As an adult I feel nothing but heart swelling pride at the impact she had on people around her. I had no idea, no clue that so, so many people held her in such high regard.
The emails, the cards, the phone calls, the visitors flooded in over that weekend. Literally hundreds of stories about my mom were told or written to us, she’d touched so many people’s lives. Friends, relatives, past students, people I didn’t know, drove across the country, flew in from the UK, Europe and America to pay their respects, to be there for her funeral.

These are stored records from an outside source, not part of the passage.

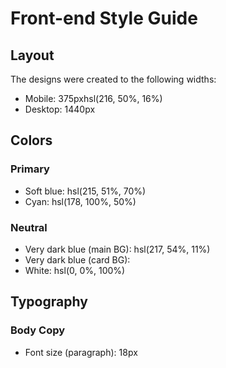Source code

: # Front-end Style Guide

## Layout

The designs were created to the following widths:

- Mobile: 375pxhsl(216, 50%, 16%)
- Desktop: 1440px

## Colors

### Primary

- Soft blue: hsl(215, 51%, 70%)
- Cyan: hsl(178, 100%, 50%)

### Neutral

- Very dark blue (main BG): hsl(217, 54%, 11%)
- Very dark blue (card BG): 
- White: hsl(0, 0%, 100%)

## Typography

### Body Copy

- Font size (paragraph): 18px

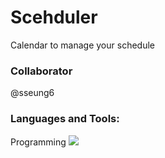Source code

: # Scehduler
Calendar to manage your schedule

### Collaborator
@sseung6

### Languages and Tools:
Programming <img src="https://img.shields.io/badge/Kotlin-7F52FF?style=for-the-badge&logo=Kotlin&logoColor=white">

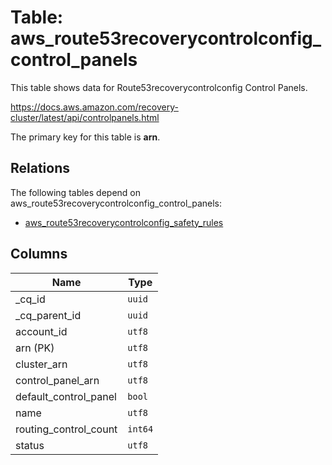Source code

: # Table: aws_route53recoverycontrolconfig_control_panels

This table shows data for Route53recoverycontrolconfig Control Panels.

https://docs.aws.amazon.com/recovery-cluster/latest/api/controlpanels.html

The primary key for this table is **arn**.

## Relations

The following tables depend on aws_route53recoverycontrolconfig_control_panels:
  - [aws_route53recoverycontrolconfig_safety_rules](aws_route53recoverycontrolconfig_safety_rules)

## Columns

| Name          | Type          |
| ------------- | ------------- |
|_cq_id|`uuid`|
|_cq_parent_id|`uuid`|
|account_id|`utf8`|
|arn (PK)|`utf8`|
|cluster_arn|`utf8`|
|control_panel_arn|`utf8`|
|default_control_panel|`bool`|
|name|`utf8`|
|routing_control_count|`int64`|
|status|`utf8`|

For five days, we held a wake as we waited for all the people to get to our home town. It was a true celebration of her life accumulating in a final mass in our locality’s large church. I stood on the altar and spoke about my mom looking down at the packed room, making eye contact with my friends, with her friends and each of the three boys in the room who thought they were my boyfriend (awkward).
Every single pew was filled, people filed up the sides of the church, filling the standing room at the back and spilling out onto the church grounds. I spoke that day about exactly what our family had experienced since her death, how touched and proud we were at the astounding amount of love that had poured from every direction, people whose lives she had touched.
A year or two ago my sister emailed me a link to a Facebook page for a school reunion at the school my mom had taught at. Past students were posting on the wall, looking forward to the event when someone posted a picture of my mother. Dozens of comments appeared over the next few days as her past students shared memories of her, mostly hilarious stories of her classes, some kids sharing the positive impacts she’d had on them and their lives.
This month marks the 13th year since she passed away and yet just two days ago a friend in NYC told me that a comment I’d written on her Facebook post was seen by a girl who was taught by my mother. The girl got in touch with my friend to ask if she knew whether I was her old teacher’s daughter. She said my mom had changed her life, during the two years my mom had taught her , they’d developed a bond and said my mom had helped her hugely with her self-esteem and spent a lot of time with the class teaching the benefits of reflection and belief.
This girl must’ve been taught by my mom at least twenty years ago and still, she remains front of mind.
The pain of losing her was immense. It was both psychical and emotional. I was angry for a long time. I was terrified I would forget her, forget her smell, her laugh, her hugs and her love. Some days I was fine, some days the grief would hit me like a ton of bricks.
Years and years later I was comforting a friend through a horrible break up. I told her that time was the only healer, that only with time would she start to feel ok again. She looked at me irritated and asked me how the hell would I know, I’d always been the one to end my relationships, I’d never gotten my heart broken.
I stared at her in utter disbelief….never gotten my heart broken? My heart was smashed into a million pieces when I lost my mom, it’s still only slowly been pieced together. For years that heart ache caused me to push friends away, push my Dad away and turn cold towards any guy who wanted to be with me.
It still hurts sometimes. It kills me when I hear people bitch about their mothers or not appreciating them, I want to shout at them to love and cherish every single second they have with their mothers. But most of the time I’m grateful to have been her daughter. She gave me the love of writing, she taught me so much about people, she taught me to want and expect the best.
She comes to me in my dreams every few months. Always beautiful, always smiling. My brother and sister say the same thing. Those mornings I wake up smiling myself, I feel peaceful, I feel loved.